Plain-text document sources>
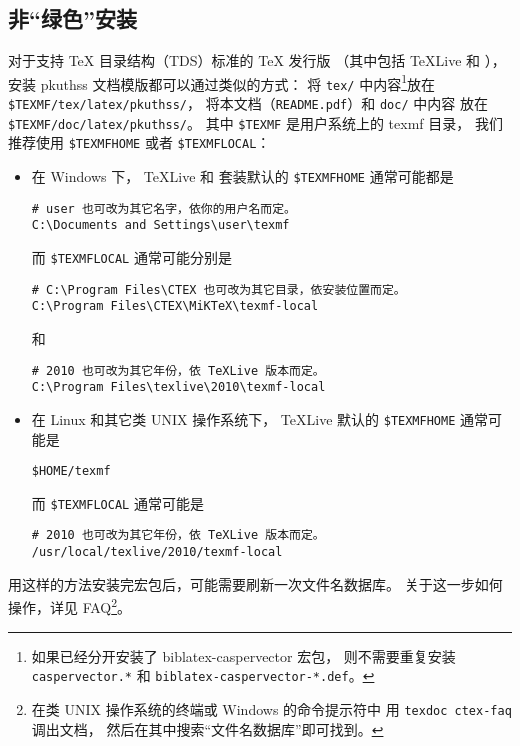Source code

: 	\subsection{非“绿色”安装}

	对于支持 \TeX{} 目录结构（TDS）标准的 \TeX{} 发行版%
	（其中包括 \TeX{}Live 和 \CTeX{}），
	安装 pkuthss 文档模版都可以通过类似的方式：
	将 \verb|tex/| 中内容\footnote{%
		如果已经分开安装了 biblatex-caspervector 宏包，
		则不需要重复安装 \texttt{caspervector.*} 和 %
		\texttt{biblatex-caspervector-*.def}。%
	}放在 \verb|$TEXMF/tex/latex/pkuthss/|，
	将本文档（\verb|README.pdf|）和 \verb|doc/| 中内容%
	放在 \verb|$TEXMF/doc/latex/pkuthss/|。
	其中 \verb|$TEXMF| 是用户系统上的 texmf 目录，
	我们推荐使用 \verb|$TEXMFHOME| 或者 \verb|$TEXMFLOCAL|：
	\begin{itemize}
		\item 在 Windows 下，%
			\TeX{}Live 和 \CTeX{} 套装默认的 \verb|$TEXMFHOME| %
			通常可能都是
\begin{Verbatim}[frame = single]
# user 也可改为其它名字，依你的用户名而定。
C:\Documents and Settings\user\texmf
\end{Verbatim}
			而 \verb|$TEXMFLOCAL| 通常可能分别是
\begin{Verbatim}[frame = single]
# C:\Program Files\CTEX 也可改为其它目录，依安装位置而定。
C:\Program Files\CTEX\MiKTeX\texmf-local
\end{Verbatim}
			和
\begin{Verbatim}[frame = single]
# 2010 也可改为其它年份，依 TeXLive 版本而定。
C:\Program Files\texlive\2010\texmf-local
\end{Verbatim}
		\item 在 Linux 和其它类 UNIX 操作系统下，
			\TeX{}Live 默认的 \verb|$TEXMFHOME| 通常可能是
\begin{Verbatim}[frame = single]
$HOME/texmf
\end{Verbatim}
			而 \verb|$TEXMFLOCAL| 通常可能是
\begin{Verbatim}[frame = single]
# 2010 也可改为其它年份，依 TeXLive 版本而定。
/usr/local/texlive/2010/texmf-local
\end{Verbatim}
	\end{itemize}

	用这样的方法安装完宏包后，可能需要刷新一次文件名数据库。
	关于这一步如何操作，详见 \CTeX{} FAQ\supercite{ctex-faq}\footnote{%
		在类 UNIX 操作系统的终端或 Windows 的命令提示符中%
		用 \texttt{texdoc ctex-faq} 调出文档，
		然后在其中搜索“文件名数据库”即可找到。%
	}。


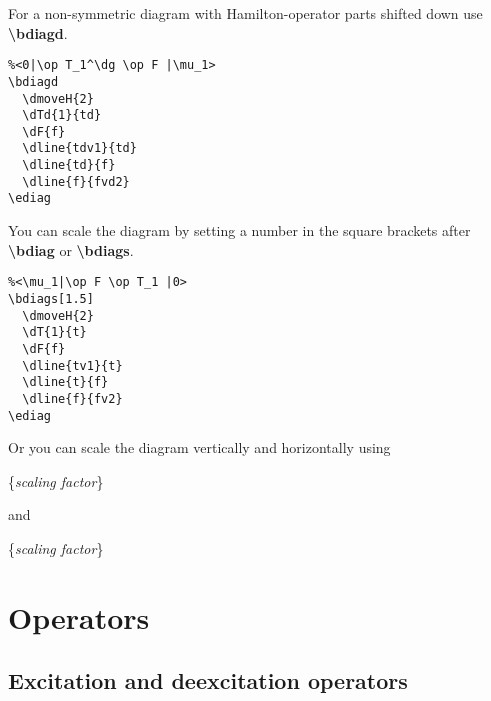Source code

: \documentclass[a4paper]{article}
\newcommand{\myind}{\hspace{10pt}}
\begin{document}
For a non-symmetric diagram with Hamilton-operator parts shifted down use {\bf \textbackslash bdiagd}.

 \begin{minipage}[b]{0.55\linewidth}\centering
  \begin{lstlisting}
%<0|\op T_1^\dg \op F |\mu_1>
\bdiagd
  \dmoveH{2}
  \dTd{1}{td}
  \dF{f}
  \dline{tdv1}{td}
  \dline{td}{f}
  \dline{f}{fvd2}
\ediag
  \end{lstlisting}
 \end{minipage}
 \begin{minipage}[b]{0.45\linewidth}\centering
    \bdiagd
    \ediag
 \end{minipage}

You can scale the diagram by setting a number in the square brackets after {\bf \textbackslash bdiag}
or {\bf \textbackslash bdiags}.

 \begin{minipage}[b]{0.55\linewidth}\centering
  \begin{lstlisting}
%<\mu_1|\op F \op T_1 |0>
\bdiags[1.5]
  \dmoveH{2}
  \dT{1}{t}
  \dF{f}
  \dline{tv1}{t}
  \dline{t}{f}
  \dline{f}{fv2}
\ediag 
  \end{lstlisting}
 \end{minipage}
 \begin{minipage}[b]{0.45\linewidth}\centering
    \bdiags[1.5]
    \ediag
 \end{minipage}

Or you can scale the diagram vertically and horizontally using

\myind{\bf \textbackslash dvscale}\{{\it scaling factor}\}

and

\myind{\bf \textbackslash dhscale}\{{\it scaling factor}\}
 
\section{Operators}

\subsection{Excitation and deexcitation operators}
\end{document}
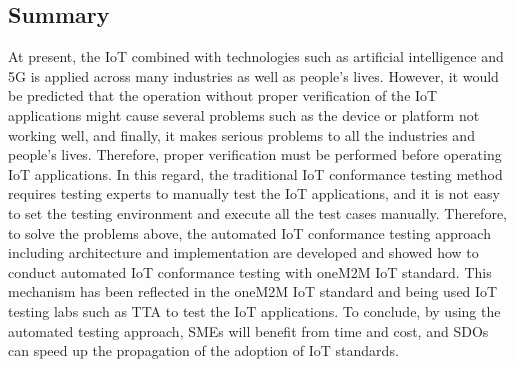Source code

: \subsection{Summary}
At present, the IoT combined with technologies such as artificial intelligence and 5G is applied across many industries as well as people’s lives. However, it would be predicted that the operation without proper verification of the IoT applications might cause several problems such as the device or platform not working well, and finally, it makes serious problems to all the industries and people’s lives. Therefore, proper verification must be performed before operating IoT applications. In this regard, the traditional IoT conformance testing method requires testing experts to manually test the IoT applications, and it is not easy to set the testing environment and execute all the test cases manually. Therefore, to solve the problems above, the automated IoT conformance testing approach including architecture and implementation are developed and showed how to conduct automated IoT conformance testing with oneM2M IoT standard. This mechanism has been reflected in the oneM2M IoT standard and being used IoT testing labs such as TTA to test the IoT applications. To conclude, by using the automated testing approach, SMEs will benefit from time and cost, and SDOs can speed up the propagation of the adoption of IoT standards.
\clearpage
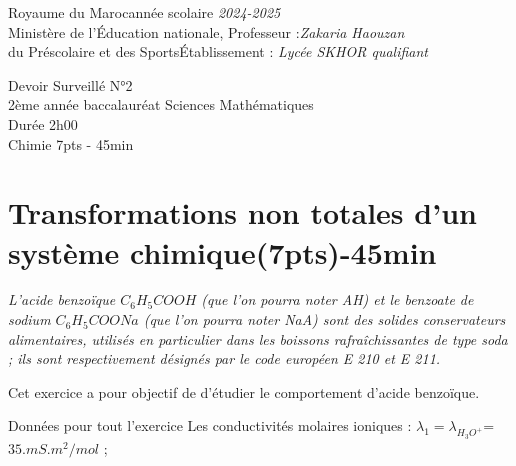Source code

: \documentclass[12pt]{article}
\newcommand\headerMe[2]{\noindent{}#1\hfill#2}
\begin{document}
\headerMe{Royaume du Maroc}{année scolaire \emph{2024-2025}}\\
\headerMe{Ministère de l'Éducation nationale, }{  Professeur :\emph{Zakaria Haouzan}}\\
\headerMe{du Préscolaire et des Sports}{Établissement : \emph{Lycée SKHOR qualifiant}}\\
\begin{center}
Devoir Surveillé  N°2 \\
    2ème année baccalauréat Sciences Mathématiques\\
Durée 2h00
\\
    \vspace{.2cm}
\hrulefill
\Large{Chimie 7pts - 45min}
\hrulefill\\

\end{center}

 \section*{Transformations non totales d'un système chimique\dotfill(7pts)-45min }



\textit{L’acide benzoïque $C_6H_5COOH$ (que l’on pourra noter AH) et le benzoate de sodium
$C_6H_5COONa$ (que l’on pourra noter NaA) sont des solides conservateurs alimentaires, utilisés en
particulier dans les boissons rafraîchissantes de type soda ; ils sont respectivement désignés par le code
européen E 210 et E 211. }

Cet exercice a pour objectif de d’étudier le comportement d’acide benzoïque.

Données pour tout l’exercice 
	Les conductivités molaires ioniques : $ \lambda_1= \lambda_{H_3O^+}$=$35.mS.m^2/mol$ ; 
\end{document}
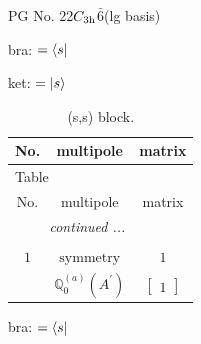 \documentclass[fleqn,8pt,landscape]{jsarticle}
\begin{document}
\setcounter{MaxMatrixCols}{32}

\renewcommand{\tablename}{Table~}
\renewcommand{\figurename}{Figure~}
\begin{center}
\LARGE
PG No. 22\quad$C_{\rm 3h}$\quad$\bar{6}$\quad[ hexagonal ] (lg basis)
\end{center}
bra: $=\bra{s}$

\noindent
ket: $=\ket{s}$
\renewcommand{\arraystretch}{1.6}
\begin{longtable}{ccc}
\caption{(s,s) block.}
 \\
 \hline \hline
No. & multipole & matrix \\ \hline \endfirsthead

\multicolumn{2}{l}{\tablename\ \thetable{}} \\
 \hline \hline
No. & multipole & matrix \\ \hline \endhead

 \hline \hline
\multicolumn{2}{r}{\footnotesize\it continued ...} \\ \endfoot

 \hline \hline
\multicolumn{2}{r}{} \\ \endlastfoot

$ 1 $ & $ \text{symmetry} $ & $ 1 $ \\
$  $ & $ \mathbb{Q}_{0}^{(a)}(A^{\prime}) $ & $ \begin{bmatrix} 1 \end{bmatrix} $ \\ \hline
\end{longtable}
bra: $=\bra{s}$
\end{document}
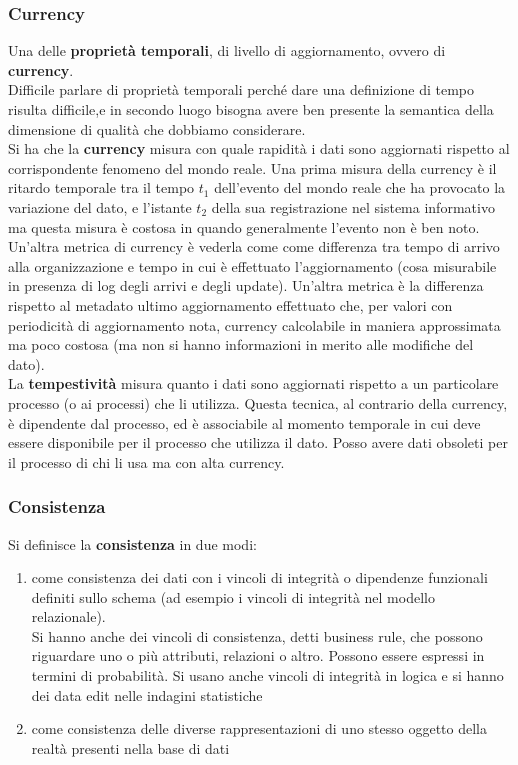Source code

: \subsubsection{Currency}
Una delle \textbf{proprietà temporali}, di livello di aggiornamento, ovvero di \textbf{currency}.\\
Difficile parlare di proprietà temporali perché dare una definizione di tempo risulta difficile,e in secondo luogo bisogna avere ben presente la semantica della dimensione di qualità che dobbiamo considerare.\\
Si ha che la \textbf{currency} misura con quale rapidità i dati sono aggiornati rispetto al corrispondente fenomeno del mondo reale. Una prima misura della currency è il ritardo temporale tra il tempo $t_1$ dell’evento del mondo reale che ha provocato la variazione del dato, e l’istante $t_2$ della sua registrazione nel sistema informativo ma questa misura è costosa in quando generalmente l'evento non è ben noto.\\

Un'altra metrica di currency è vederla come come differenza tra tempo di arrivo alla organizzazione e tempo in cui è effettuato l’aggiornamento (cosa misurabile in presenza di log degli arrivi e degli update). Un'altra metrica è la differenza rispetto al metadato ultimo aggiornamento effettuato che, per valori con periodicità di aggiornamento nota, currency calcolabile in maniera approssimata ma poco costosa (ma non si hanno informazioni in merito alle modifiche del dato). \\

La \textbf{tempestività} misura quanto i dati sono aggiornati rispetto a un particolare processo (o ai processi) che li utilizza. Questa tecnica, al contrario della currency, è dipendente dal processo,  ed è associabile al momento temporale in cui deve essere disponibile per il processo che utilizza il dato. Posso avere dati obsoleti per il processo di chi li usa ma con alta currency.

\subsubsection{Consistenza}
Si definisce la \textbf{consistenza} in due modi:
\begin{enumerate}
    \item come consistenza dei dati con i vincoli di integrità o dipendenze funzionali definiti sullo schema (ad esempio i vincoli di integrità nel modello relazionale).\\
    Si hanno anche dei vincoli di consistenza, detti business rule, che possono riguardare uno o più attributi, relazioni o altro. Possono essere espressi in termini di probabilità. Si usano anche vincoli di integrità in logica e si hanno dei data edit nelle indagini statistiche
    \item come consistenza delle diverse rappresentazioni di uno stesso oggetto della realtà presenti nella base di dati
\end{enumerate}

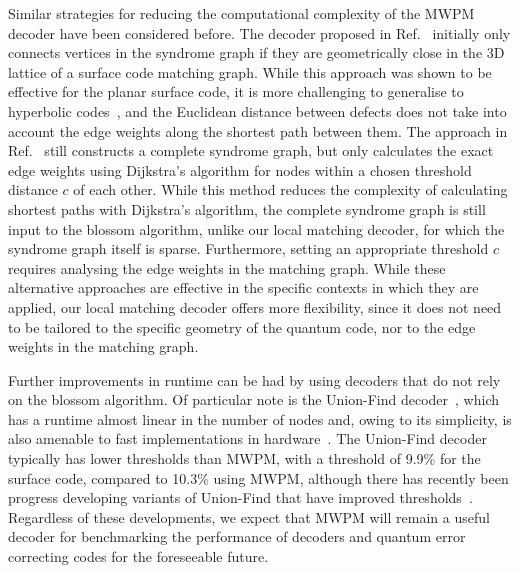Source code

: \documentclass{article}
\begin{document}
\begin{algorithm}[h]
  \caption{Local Dijkstra Algorithm}
 \label{alg:local_dijkstra}
\end{algorithm}

Similar strategies for reducing the computational complexity of the MWPM decoder have been considered before. 
The decoder proposed in Ref.~\cite{fowler2012towards} initially only connects vertices in the syndrome graph if they are geometrically close in the 3D lattice of a surface code matching graph.
While this approach was shown to be effective for the planar surface code, it is more challenging to generalise to hyperbolic codes~\cite{breuckmann2016constructions}, and the Euclidean distance between defects does not take into account the edge weights along the shortest path between them.
The approach in Ref.~\cite{xu2019high} still constructs a complete syndrome graph, but only calculates the exact edge weights using Dijkstra's algorithm for nodes within a chosen threshold distance $c$ of each other.
While this method reduces the complexity of calculating shortest paths with Dijkstra's algorithm, the complete syndrome graph is still input to the blossom algorithm, unlike our local matching decoder, for which the syndrome graph itself is sparse.
Furthermore, setting an appropriate threshold $c$ requires analysing the edge weights in the matching graph.
While these alternative approaches are effective in the specific contexts in which they are applied, our local matching decoder offers more flexibility, since it does not need to be tailored to the specific geometry of the quantum code, nor to the edge weights in the matching graph.

Further improvements in runtime can be had by using decoders that do not rely on the blossom algorithm.
Of particular note is the Union-Find decoder~\cite{delfosse2017almost}, which has a runtime almost linear in the number of nodes and, owing to its simplicity, is also amenable to fast implementations in hardware~\cite{das2020scalable}.
The Union-Find decoder typically has lower thresholds than MWPM, with a threshold of 9.9\% for the surface code, compared to 10.3\% using MWPM, although there has recently been progress developing variants of Union-Find that have improved thresholds~\cite{huang2020fault,meinerz2021scalable,hu2020quasilinear}.
Regardless of these developments, we expect that MWPM will remain a useful decoder for benchmarking the performance of decoders and quantum error correcting codes for the foreseeable future.
\end{document}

Exercise description>
Show the lines of the records that contain the word "complexity".

Task answer>
Similar strategies for reducing the computational complexity of the MWPM decoder have been considered before. 
While this method reduces the complexity of calculating shortest paths with Dijkstra's algorithm, the complete syndrome graph is still input to the blossom algorithm, unlike our local matching decoder, for which the syndrome graph itself is sparse.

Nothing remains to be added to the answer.